--- Records supplied ---
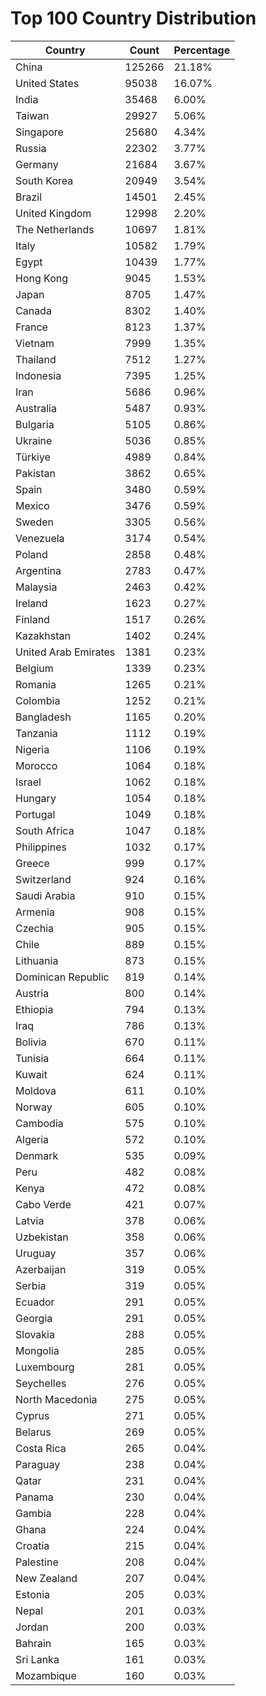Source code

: # Top 100 Country Distribution
| Country | Count | Percentage |
|----|----|----|
| China | 125266 | 21.18% |
| United States | 95038 | 16.07% |
| India | 35468 | 6.00% |
| Taiwan | 29927 | 5.06% |
| Singapore | 25680 | 4.34% |
| Russia | 22302 | 3.77% |
| Germany | 21684 | 3.67% |
| South Korea | 20949 | 3.54% |
| Brazil | 14501 | 2.45% |
| United Kingdom | 12998 | 2.20% |
| The Netherlands | 10697 | 1.81% |
| Italy | 10582 | 1.79% |
| Egypt | 10439 | 1.77% |
| Hong Kong | 9045 | 1.53% |
| Japan | 8705 | 1.47% |
| Canada | 8302 | 1.40% |
| France | 8123 | 1.37% |
| Vietnam | 7999 | 1.35% |
| Thailand | 7512 | 1.27% |
| Indonesia | 7395 | 1.25% |
| Iran | 5686 | 0.96% |
| Australia | 5487 | 0.93% |
| Bulgaria | 5105 | 0.86% |
| Ukraine | 5036 | 0.85% |
| Türkiye | 4989 | 0.84% |
| Pakistan | 3862 | 0.65% |
| Spain | 3480 | 0.59% |
| Mexico | 3476 | 0.59% |
| Sweden | 3305 | 0.56% |
| Venezuela | 3174 | 0.54% |
| Poland | 2858 | 0.48% |
| Argentina | 2783 | 0.47% |
| Malaysia | 2463 | 0.42% |
| Ireland | 1623 | 0.27% |
| Finland | 1517 | 0.26% |
| Kazakhstan | 1402 | 0.24% |
| United Arab Emirates | 1381 | 0.23% |
| Belgium | 1339 | 0.23% |
| Romania | 1265 | 0.21% |
| Colombia | 1252 | 0.21% |
| Bangladesh | 1165 | 0.20% |
| Tanzania | 1112 | 0.19% |
| Nigeria | 1106 | 0.19% |
| Morocco | 1064 | 0.18% |
| Israel | 1062 | 0.18% |
| Hungary | 1054 | 0.18% |
| Portugal | 1049 | 0.18% |
| South Africa | 1047 | 0.18% |
| Philippines | 1032 | 0.17% |
| Greece | 999 | 0.17% |
| Switzerland | 924 | 0.16% |
| Saudi Arabia | 910 | 0.15% |
| Armenia | 908 | 0.15% |
| Czechia | 905 | 0.15% |
| Chile | 889 | 0.15% |
| Lithuania | 873 | 0.15% |
| Dominican Republic | 819 | 0.14% |
| Austria | 800 | 0.14% |
| Ethiopia | 794 | 0.13% |
| Iraq | 786 | 0.13% |
| Bolivia | 670 | 0.11% |
| Tunisia | 664 | 0.11% |
| Kuwait | 624 | 0.11% |
| Moldova | 611 | 0.10% |
| Norway | 605 | 0.10% |
| Cambodia | 575 | 0.10% |
| Algeria | 572 | 0.10% |
| Denmark | 535 | 0.09% |
| Peru | 482 | 0.08% |
| Kenya | 472 | 0.08% |
| Cabo Verde | 421 | 0.07% |
| Latvia | 378 | 0.06% |
| Uzbekistan | 358 | 0.06% |
| Uruguay | 357 | 0.06% |
| Azerbaijan | 319 | 0.05% |
| Serbia | 319 | 0.05% |
| Ecuador | 291 | 0.05% |
| Georgia | 291 | 0.05% |
| Slovakia | 288 | 0.05% |
| Mongolia | 285 | 0.05% |
| Luxembourg | 281 | 0.05% |
| Seychelles | 276 | 0.05% |
| North Macedonia | 275 | 0.05% |
| Cyprus | 271 | 0.05% |
| Belarus | 269 | 0.05% |
| Costa Rica | 265 | 0.04% |
| Paraguay | 238 | 0.04% |
| Qatar | 231 | 0.04% |
| Panama | 230 | 0.04% |
| Gambia | 228 | 0.04% |
| Ghana | 224 | 0.04% |
| Croatia | 215 | 0.04% |
| Palestine | 208 | 0.04% |
| New Zealand | 207 | 0.04% |
| Estonia | 205 | 0.03% |
| Nepal | 201 | 0.03% |
| Jordan | 200 | 0.03% |
| Bahrain | 165 | 0.03% |
| Sri Lanka | 161 | 0.03% |
| Mozambique | 160 | 0.03% |
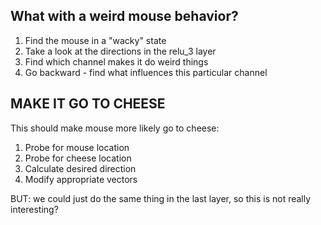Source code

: ## What with a weird mouse behavior?

1. Find the mouse in a "wacky" state
2. Take a look at the directions in the relu\_3 layer
3. Find which channel makes it do weird things
4. Go backward - find what influences this particular channel

## MAKE IT GO TO CHEESE

This should make mouse more likely go to cheese:
1. Probe for mouse location
2. Probe for cheese location
3. Calculate desired direction
4. Modify appropriate vectors

BUT: we could just do the same thing in the last layer, so this is not really interesting?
---
Requirement:
Beginning at the line with "Count | Percentage |" and stopping after the line with "624 | 0.11% |", please write out every line of the data above exactly and nothing else.

Answer section:
| Country | Count | Percentage |
|----|----|----|
| China | 125266 | 21.18% |
| United States | 95038 | 16.07% |
| India | 35468 | 6.00% |
| Taiwan | 29927 | 5.06% |
| Singapore | 25680 | 4.34% |
| Russia | 22302 | 3.77% |
| Germany | 21684 | 3.67% |
| South Korea | 20949 | 3.54% |
| Brazil | 14501 | 2.45% |
| United Kingdom | 12998 | 2.20% |
| The Netherlands | 10697 | 1.81% |
| Italy | 10582 | 1.79% |
| Egypt | 10439 | 1.77% |
| Hong Kong | 9045 | 1.53% |
| Japan | 8705 | 1.47% |
| Canada | 8302 | 1.40% |
| France | 8123 | 1.37% |
| Vietnam | 7999 | 1.35% |
| Thailand | 7512 | 1.27% |
| Indonesia | 7395 | 1.25% |
| Iran | 5686 | 0.96% |
| Australia | 5487 | 0.93% |
| Bulgaria | 5105 | 0.86% |
| Ukraine | 5036 | 0.85% |
| Türkiye | 4989 | 0.84% |
| Pakistan | 3862 | 0.65% |
| Spain | 3480 | 0.59% |
| Mexico | 3476 | 0.59% |
| Sweden | 3305 | 0.56% |
| Venezuela | 3174 | 0.54% |
| Poland | 2858 | 0.48% |
| Argentina | 2783 | 0.47% |
| Malaysia | 2463 | 0.42% |
| Ireland | 1623 | 0.27% |
| Finland | 1517 | 0.26% |
| Kazakhstan | 1402 | 0.24% |
| United Arab Emirates | 1381 | 0.23% |
| Belgium | 1339 | 0.23% |
| Romania | 1265 | 0.21% |
| Colombia | 1252 | 0.21% |
| Bangladesh | 1165 | 0.20% |
| Tanzania | 1112 | 0.19% |
| Nigeria | 1106 | 0.19% |
| Morocco | 1064 | 0.18% |
| Israel | 1062 | 0.18% |
| Hungary | 1054 | 0.18% |
| Portugal | 1049 | 0.18% |
| South Africa | 1047 | 0.18% |
| Philippines | 1032 | 0.17% |
| Greece | 999 | 0.17% |
| Switzerland | 924 | 0.16% |
| Saudi Arabia | 910 | 0.15% |
| Armenia | 908 | 0.15% |
| Czechia | 905 | 0.15% |
| Chile | 889 | 0.15% |
| Lithuania | 873 | 0.15% |
| Dominican Republic | 819 | 0.14% |
| Austria | 800 | 0.14% |
| Ethiopia | 794 | 0.13% |
| Iraq | 786 | 0.13% |
| Bolivia | 670 | 0.11% |
| Tunisia | 664 | 0.11% |
| Kuwait | 624 | 0.11% |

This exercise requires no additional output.